Alex hated everything about the situation. He couldn't get someone else to decide, and he couldn't leave it up to a community, as he had with the fiery cursed man or Goldfist. He also wasn't under direct threat, like when facing off with Mister Deadman or Captain Hawkins.
He could leave her behind, but then he would have to live with knowing that she lay suffering beneath Tartarus. While he wasn't always the best person, that didn't sit well with him. No one should be made to suffer just to be a weapon. That was why he broke free from the WPN Project and burned down August. If he left her here, it would mean that the entire thing was just him being selfish.

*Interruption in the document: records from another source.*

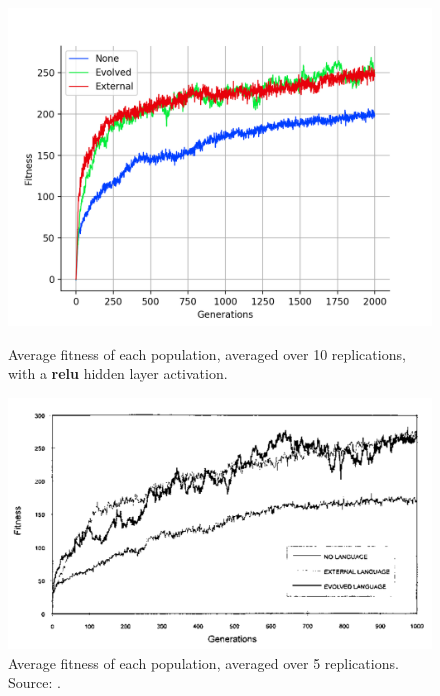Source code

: \documentclass[12pt,a4paper,twoside,openright]{report}
\begin{document}
\begin{figure}[t]
   \centering
   \begin{minipage}{0.49\textwidth}
          \centering
          \captionsetup{width=.9\linewidth}
          \includegraphics[width=1.\linewidth]{results/average-relu.png}
          \caption{Average fitness of each population, averaged over 10 replications, with a {\bf relu} hidden layer activation.}
          \label{fig:average-relu}
   \end{minipage}
   \begin{minipage}{0.49\textwidth}
          \centering
          \captionsetup{width=.9\linewidth}
          \includegraphics[width=1.\linewidth]{figs/fitness.png}
          \caption{Average fitness of each population, averaged over 5 replications. Source: \citet{Cangelosi1998}.}
          \label{fig:cangelosi-results}
   \end{minipage}
\end{figure}
\end{document}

"What's your name?" Alex asked, turning to her again and walking back to his stool. "I'm not going to keep calling you WPN One."
WPN One looked down, and if she wasn't blind, Alex might have thought she was avoiding eye contact from embarrassment. However, she couldn't see him, and without her strings, she couldn't see anything in the room.
"I don't remember," she said.
"You don't remember?" Alex tried not to laugh.
"There's much that I chose to forget," she said. "There's much that I was made to forget. I no longer remember their names. I just remember the fires that haunted my nightmares for years afterward. I remember my reason, but I do not remember my name."
Alex grimaced. That was just one more rock to add to the pile of suffering around the WPN Project. A woman who couldn't remember her name. A man kidnapped in the dead of night. That didn't account for the torture they had both endured, but burning down the lab had balanced a little of that for him.
"I do remember a name, though," she said. "Arci."
"Well, no one should die being called a WPN," Alex said. "And it won't hurt anyone to take a name. Nice to meet you, Arci."
"And you, Alex," she said.
Alex reached up and touched her cheek, and she leaned into it. Even after everything that had been done to her, she was still warm. After a moment, he pulled away and looked over the machinery around her.
"Alright," Alex said. "Tell me what to do."